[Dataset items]
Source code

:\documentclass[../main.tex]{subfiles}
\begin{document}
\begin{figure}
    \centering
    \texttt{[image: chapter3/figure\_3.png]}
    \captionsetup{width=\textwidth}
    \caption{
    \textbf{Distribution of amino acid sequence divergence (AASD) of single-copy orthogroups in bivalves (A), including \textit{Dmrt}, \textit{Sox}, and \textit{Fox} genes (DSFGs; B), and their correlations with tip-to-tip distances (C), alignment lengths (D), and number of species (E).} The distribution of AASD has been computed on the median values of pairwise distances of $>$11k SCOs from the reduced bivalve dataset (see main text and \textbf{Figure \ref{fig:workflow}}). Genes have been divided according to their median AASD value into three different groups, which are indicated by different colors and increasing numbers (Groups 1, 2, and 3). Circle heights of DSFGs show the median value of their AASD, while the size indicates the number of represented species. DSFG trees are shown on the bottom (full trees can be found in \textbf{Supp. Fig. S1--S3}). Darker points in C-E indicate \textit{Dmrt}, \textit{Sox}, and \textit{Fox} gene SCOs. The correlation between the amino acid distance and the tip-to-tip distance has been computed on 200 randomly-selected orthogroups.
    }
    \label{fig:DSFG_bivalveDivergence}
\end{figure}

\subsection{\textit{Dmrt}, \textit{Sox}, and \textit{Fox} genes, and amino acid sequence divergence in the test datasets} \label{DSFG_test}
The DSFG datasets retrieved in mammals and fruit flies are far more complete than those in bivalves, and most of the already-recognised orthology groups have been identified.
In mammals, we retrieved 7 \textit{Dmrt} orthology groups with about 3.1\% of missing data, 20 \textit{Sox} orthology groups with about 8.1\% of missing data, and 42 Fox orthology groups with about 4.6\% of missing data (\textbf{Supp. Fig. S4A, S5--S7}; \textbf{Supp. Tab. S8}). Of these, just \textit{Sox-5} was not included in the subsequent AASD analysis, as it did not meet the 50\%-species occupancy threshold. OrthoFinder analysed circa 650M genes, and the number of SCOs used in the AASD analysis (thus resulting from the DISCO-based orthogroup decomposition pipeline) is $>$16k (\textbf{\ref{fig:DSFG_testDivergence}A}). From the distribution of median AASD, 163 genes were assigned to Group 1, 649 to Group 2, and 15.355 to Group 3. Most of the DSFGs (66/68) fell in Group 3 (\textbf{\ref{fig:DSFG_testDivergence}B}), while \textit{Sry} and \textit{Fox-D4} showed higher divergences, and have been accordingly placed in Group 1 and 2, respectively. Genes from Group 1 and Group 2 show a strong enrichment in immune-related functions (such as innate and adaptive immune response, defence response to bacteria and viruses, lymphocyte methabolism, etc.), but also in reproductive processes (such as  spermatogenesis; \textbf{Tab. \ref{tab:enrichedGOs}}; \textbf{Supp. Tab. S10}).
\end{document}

Task:
Please go through the entries and show every line with the word "label".

Finished exercise:
    \label{fig:DSFG_bivalveDivergence}
\subsection{\textit{Dmrt}, \textit{Sox}, and \textit{Fox} genes, and amino acid sequence divergence in the test datasets} \label{DSFG_test}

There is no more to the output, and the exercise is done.